| name | llm-council |
| description | Use when designing, running, adapting, reviewing, or debugging a multi-LLM council workflow inspired by karpathy/llm-council. Trigger for parallel first-pass model answers, anonymized peer review and ranking, chairman/synthesizer responses, OpenRouter model configuration, transparent tabbed review UIs, ranking parsers, multi-model answer quality comparisons, and local FastAPI/React council apps. |
LLM Council
Overview
Use this skill to build or reason about a transparent multi-model deliberation system. The reference pattern is: collect independent answers, anonymize them for peer review, aggregate rankings, then ask a designated synthesizer to produce the final answer.
Core Rule
Do not treat the final synthesis as automatically correct. Preserve raw model outputs, peer reviews, ranking parse results, and the anonymized label mapping so a user can audit how the answer was produced.
Reference Repository
The public reference is https://github.com/karpathy/llm-council. If the task depends on exact implementation details, inspect the current repository before making claims or code changes. As of the reference reviewed for this skill, the project is a local FastAPI plus React app using OpenRouter, not a ready-made Codex skill.
Workflow
- Classify the request:
- Running or modifying the reference app: inspect
README.md, backend config, API routes, frontend API client, and stage components first.
- Designing a council from scratch: start from the three-stage workflow below.
- Debugging quality: inspect prompts, anonymization, ranking parser behavior, model failures, and aggregation logic.
- Productizing the pattern: add cost controls, timeouts, retries, observability, persistence, abuse controls, and evaluation.
- Define the council:
- Council models: diverse enough to add signal, limited enough to control cost and latency.
- Chairman model: chosen for synthesis quality and context handling.
- Review criteria: accuracy, insight, completeness, citation quality, risk, or task-specific rubric.
- Implement the stages:
- Stage 1: send the user query to each model independently and in parallel.
- Stage 2: replace model identities with stable labels such as
Response A; ask each model to evaluate and rank the anonymous responses.
- Stage 3: pass original answers, peer reviews, parsed rankings, and aggregation metadata to the synthesizer.
- Make the workflow inspectable:
- Show each first-pass answer.
- Show raw peer reviews, not only parsed rankings.

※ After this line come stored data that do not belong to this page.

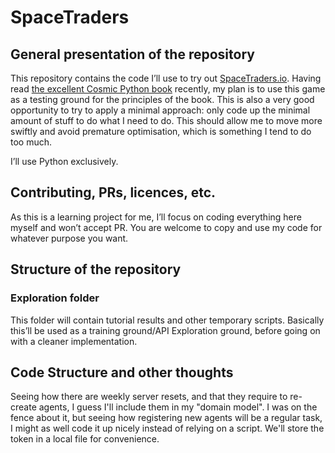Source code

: # SpaceTraders

## General presentation of the repository

This repository contains the code I’ll use to try out [SpaceTraders.io](https://spacetraders.io/).
Having read [the excellent Cosmic Python book](https://www.cosmicpython.com/) recently, my plan is to use this game as a testing ground for the principles of the book.
This is also a very good opportunity to try to apply a minimal approach: only code up the minimal amount of stuff to do what I need to do.
This should allow me to move more swiftly and avoid premature optimisation, which is something I tend to do too much.

I’ll use Python exclusively.

## Contributing, PRs, licences, etc.

As this is a learning project for me, I’ll focus on coding everything here myself and won’t accept PR.
You are welcome to copy and use my code for whatever purpose you want.

## Structure of the repository

### Exploration folder

This folder will contain tutorial results and other temporary scripts. Basically this’ll be used as a training ground/API Exploration ground, before going on with a cleaner implementation.

## Code Structure and other thoughts

Seeing how there are weekly server resets, and that they require to re-create agents, I guess I'll include them in my "domain model". I was on the fence about it, but seeing how registering new agents will be a regular task, I might as well code it up nicely instead of relying on a script.
We'll store the token in a local file for convenience.

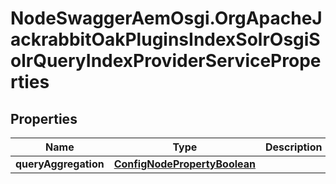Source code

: # NodeSwaggerAemOsgi.OrgApacheJackrabbitOakPluginsIndexSolrOsgiSolrQueryIndexProviderServiceProperties

## Properties

Name | Type | Description | Notes
------------ | ------------- | ------------- | -------------
**queryAggregation** | [**ConfigNodePropertyBoolean**](ConfigNodePropertyBoolean.md) |  | [optional] 


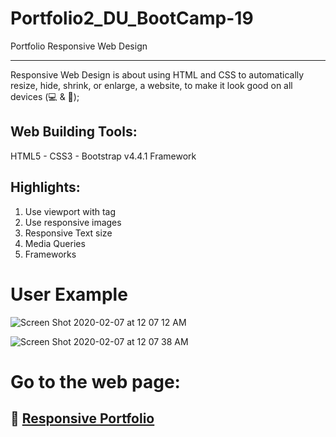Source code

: # Portfolio2_DU_BootCamp-19
Portfolio Responsive Web Design
***
Responsive Web Design is about using HTML and CSS to automatically resize, hide, shrink, or enlarge, a website, 
to make it look good on all devices (:computer: & :iphone:);

## Web Building Tools:
HTML5 - CSS3 - Bootstrap v4.4.1 Framework

## Highlights:
1. Use viewport with <meta> tag
2. Use responsive images
3. Responsive Text size
4. Media Queries
5. Frameworks

 # User Example  
![Screen Shot 2020-02-07 at 12 07 12 AM](https://user-images.githubusercontent.com/55516592/74008420-017d2480-493e-11ea-8fa5-079175f4c178.png)


![Screen Shot 2020-02-07 at 12 07 38 AM](https://user-images.githubusercontent.com/55516592/74008437-0fcb4080-493e-11ea-995f-5aed4591db97.png)

 # Go to the web page:
## :small_blue_diamond: [Responsive Portfolio](https://serendipitymm.github.io/Portfolio2_DU_BootCamp-19/)








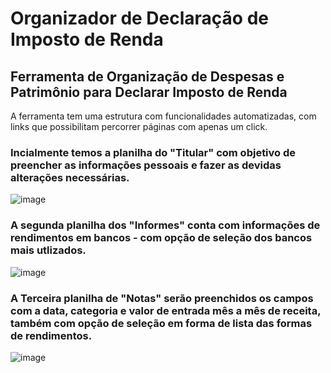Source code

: # Organizador de Declaração de Imposto de Renda
## Ferramenta de Organização de Despesas e Patrimônio para Declarar Imposto de Renda

A ferramenta tem uma estrutura com funcionalidades automatizadas, com links que possibilitam percorrer páginas com apenas um click. 

### Incialmente temos a planilha do "Titular" com objetivo de preencher as informações pessoais e fazer as devidas alterações necessárias.

![image](https://github.com/user-attachments/assets/6e8b0617-ae07-4d74-aa68-ea6de37bc909)

### A segunda planilha dos "Informes" conta com informações de rendimentos em bancos - com opção de seleção dos bancos mais utlizados. 

![image](https://github.com/user-attachments/assets/62c36781-ef45-48d1-9151-7bc9bb1100e9)

### A Terceira planilha de "Notas" serão preenchidos os campos com a data, categoria e valor de entrada mês a mês de receita, também com opção de seleção em forma de lista das formas de rendimentos.

![image](https://github.com/user-attachments/assets/a9ff943b-12f4-46de-8f91-180e24d439a9)
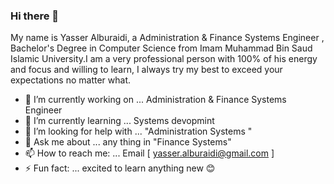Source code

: ### Hi there 👋
My name is Yasser Alburaidi, a Administration & Finance Systems Engineer , Bachelor's Degree in Computer Science from Imam Muhammad Bin Saud Islamic University.I am a very professional person with 100% of his energy and focus and willing to learn, I always try my best to exceed your expectations no matter what.


- 🔭 I’m currently working on ... Administration & Finance Systems Engineer
- 🌱 I’m currently learning ... Systems devopmint 
- 🤔 I’m looking for help with ... "Administration Systems "
- 💬 Ask me about ... any thing in "Finance Systems"
- 📫 How to reach me: ... Email [ yasser.alburaidi@gmail.com ] 
- ⚡ Fun fact: ...  excited to learn anything new 😊

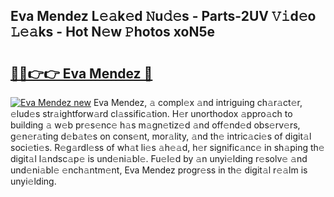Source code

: ## Eva Mendez L𝚎𝚊k𝚎d 𝙽u𝚍𝚎s - Parts-2UV 𝚅𝚒d𝚎o 𝙻𝚎𝚊ks - Hot N𝚎w 𝙿hotos xoN5e

# <h2><a href="http://kv570oh.teov.top/?on=Eva+Mendez">🔗🔗👉👉 Eva Mendez 🔗</a></h2>

[![Eva Mendez new](https://i.imgur.com/QqkWNDz.gif)](http://kv570oh.teov.top/?on=Eva+Mendez)
Eva Mendez, 𝚊 compl𝚎x 𝚊nd intriguing ch𝚊r𝚊ct𝚎r, 𝚎lud𝚎s str𝚊ightforw𝚊rd cl𝚊ssific𝚊tion. H𝚎r unorthodox 𝚊ppro𝚊ch to building 𝚊 w𝚎b pr𝚎s𝚎nc𝚎 h𝚊s m𝚊gn𝚎tiz𝚎d 𝚊nd off𝚎nd𝚎d obs𝚎rv𝚎rs, g𝚎n𝚎r𝚊ting d𝚎b𝚊t𝚎s on cons𝚎nt, mor𝚊lity, 𝚊nd th𝚎 intric𝚊ci𝚎s of digit𝚊l soci𝚎ti𝚎s. R𝚎g𝚊rdl𝚎ss of wh𝚊t li𝚎s 𝚊h𝚎𝚊d, h𝚎r signific𝚊nc𝚎 in sh𝚊ping th𝚎 digit𝚊l l𝚊ndsc𝚊p𝚎 is und𝚎ni𝚊bl𝚎. Fu𝚎l𝚎d by 𝚊n unyi𝚎lding r𝚎solv𝚎 𝚊nd und𝚎ni𝚊bl𝚎 𝚎nch𝚊ntm𝚎nt, Eva Mendez progr𝚎ss in th𝚎 digit𝚊l r𝚎𝚊lm is unyi𝚎lding.
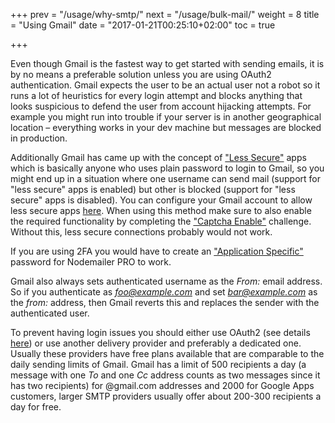 +++
prev = "/usage/why-smtp/"
next = "/usage/bulk-mail/"
weight = 8
title = "Using Gmail"
date = "2017-01-21T00:25:10+02:00"
toc = true

+++

Even though Gmail is the fastest way to get started with sending emails, it is by no means a preferable solution unless you are using OAuth2 authentication. Gmail expects the user to be an actual user not a robot so it runs a lot of heuristics for every login attempt and blocks anything that looks suspicious to defend the user from account hijacking attempts. For example you might run into trouble if your server is in another geographical location – everything works in your dev machine but messages are blocked in production.

Additionally Gmail has came up with the concept of ["Less Secure"](https://support.google.com/accounts/answer/6010255?hl=en) apps which is basically anyone who uses plain password to login to Gmail, so you might end up in a situation where one username can send mail (support for "less secure" apps is enabled) but other is blocked (support for "less secure" apps is disabled). You can configure your Gmail account to allow less secure apps [here](https://www.google.com/settings/security/lesssecureapps). When using this method make sure to also enable the required functionality by completing the ["Captcha Enable"](https://accounts.google.com/b/0/displayunlockcaptcha) challenge. Without this, less secure connections probably would not work.

If you are using 2FA you would have to create an ["Application Specific"](https://security.google.com/settings/security/apppasswords) password for Nodemailer PRO to work.

Gmail also always sets authenticated username as the *From:* email address. So if you authenticate as *foo@example.com* and set *bar@example.com* as the *from:* address, then Gmail reverts this and replaces the sender with the authenticated user.

To prevent having login issues you should either use OAuth2 (see details [here](/smtp/oauth2/)) or use another delivery provider and preferably a dedicated one. Usually these providers have free plans available that are comparable to the daily sending limits of Gmail. Gmail has a limit of 500 recipients a day (a message with one _To_ and one _Cc_ address counts as two messages since it has two recipients) for @gmail.com addresses and 2000 for Google Apps customers, larger SMTP providers usually offer about 200-300 recipients a day for free.
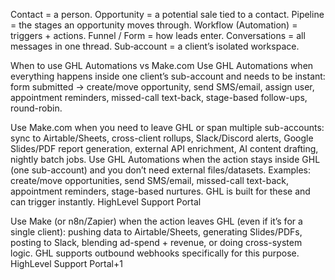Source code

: 
Contact = a person.
Opportunity = a potential sale tied to a contact.
Pipeline = the stages an opportunity moves through.
Workflow (Automation) = triggers + actions.
Funnel / Form = how leads enter.
Conversations = all messages in one thread.
Sub‑account = a client’s isolated workspace.


When to use GHL Automations vs Make.com
Use GHL Automations when everything happens inside one client’s sub-account and needs to be instant: form submitted → create/move opportunity, send SMS/email, assign user, appointment reminders, missed-call text-back, stage-based follow-ups, round-robin.


Use Make.com when you need to leave GHL or span multiple sub-accounts: sync to Airtable/Sheets, cross-client rollups, Slack/Discord alerts, Google Slides/PDF report generation, external API enrichment, AI content drafting, nightly batch jobs.
Use GHL Automations when the action stays inside GHL (one sub-account) and you don’t need external files/datasets.
 Examples: create/move opportunities, send SMS/email, missed-call text-back, appointment reminders, stage-based nurtures. GHL is built for these and can trigger instantly. HighLevel Support Portal


Use Make (or n8n/Zapier) when the action leaves GHL (even if it’s for a single client): pushing data to Airtable/Sheets, generating Slides/PDFs, posting to Slack, blending ad-spend + revenue, or doing cross-system logic. GHL supports outbound webhooks specifically for this purpose. HighLevel Support Portal+1



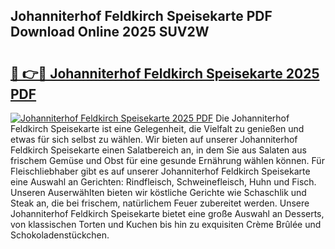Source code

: ## Johanniterhof Feldkirch Speisekarte PDF Download Online 2025 SUV2W

# <h2><a href="http://gc5yssu.nevu.top/?p=Johanniterhof+Feldkirch+Speisekarte">🔗 👉🔴 Johanniterhof Feldkirch Speisekarte 2025 PDF</a></h2>

[![Johanniterhof Feldkirch Speisekarte 2025 PDF](https://i.imgur.com/dBaPXMq.png)](http://gc5yssu.nevu.top/?p=Johanniterhof+Feldkirch+Speisekarte)
Die Johanniterhof Feldkirch Speisekarte ist eine Gelegenheit, die Vielfalt zu genießen und etwas für sich selbst zu wählen. Wir bieten auf unserer Johanniterhof Feldkirch Speisekarte einen Salatbereich an, in dem Sie aus Salaten aus frischem Gemüse und Obst für eine gesunde Ernährung wählen können. Für Fleischliebhaber gibt es auf unserer Johanniterhof Feldkirch Speisekarte eine Auswahl an Gerichten: Rindfleisch, Schweinefleisch, Huhn und Fisch. Unseren Auserwählten bieten wir köstliche Gerichte wie Schaschlik und Steak an, die bei frischem, natürlichem Feuer zubereitet werden. Unsere Johanniterhof Feldkirch Speisekarte bietet eine große Auswahl an Desserts, von klassischen Torten und Kuchen bis hin zu exquisiten Crème Brûlée und Schokoladenstückchen.
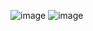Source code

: ![image](https://user-images.githubusercontent.com/81397991/203169660-a79fefa3-4af1-49b2-839f-8997e5023e9e.png)
![image](https://user-images.githubusercontent.com/81397991/203169671-9c059283-5f47-4cd2-91dc-724a3eb07258.png)

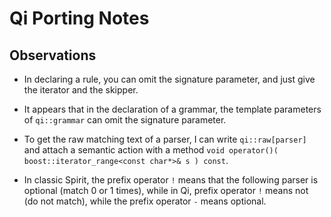 # Qi Porting Notes

## Observations

* In declaring a rule, you can omit the signature parameter, and just give the iterator
and the skipper.

* It appears that in the declaration of a grammar, the template parameters of `qi::grammar`
can omit the signature parameter.

* To get the raw matching text of a parser, I can write `qi::raw[parser]`
and attach a semantic action with a method
`void operator()( boost::iterator_range<const char*>& s ) const`.

* In classic Spirit, the prefix operator `!` means that the following parser is optional
(match 0 or 1 times), while in Qi, prefix operator `!` means not (do not match), while the
prefix operator `-` means optional.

- Show parsed ranking extraction and aggregate ranking.
- Explain when labels were anonymized and when names were restored for display.
- Validate before trusting:
- Test ranking parser edge cases and malformed outputs.
- Test partial model failures and all-model failures.
- Compare outputs against a single strong model baseline.
- Track latency, token cost, and answer-quality deltas.
Implementation Notes
- Keep API keys in environment variables and do not persist them in conversations.
- Use async fan-out for Stage 1 and Stage 2 to avoid serial latency.
- Continue with successful model responses when one model fails, but surface partial-failure metadata.
- Keep anonymization server-side or in a trusted layer before review prompts are built.
- Store conversations separately from ephemeral UI metadata unless there is a clear product reason to persist the metadata.
- Make prompt formats strict enough to parse, but retain raw text for validation when parsing fails.
Design Review Checklist
- Does the system protect against model-name bias during peer review?
- Is the ranking rubric explicit and task-appropriate?
- Can users inspect every intermediate answer and review?
- Are partial failures, empty answers, and parser failures handled?
- Are cost, latency, and rate-limit behavior bounded?
- Are prompts and outputs safe against prompt injection from other model responses?
- Is the final answer grounded in the visible intermediate evidence?
Output For New Designs
Include:
- Goal and target users.
- Model set and chairman choice.
- Review rubric and ranking format.
- Stage 1, Stage 2, and Stage 3 data flow.
- API and persistence model.
- UI transparency plan.
- Failure handling, cost controls, and observability.
- Evaluation plan against simpler baselines.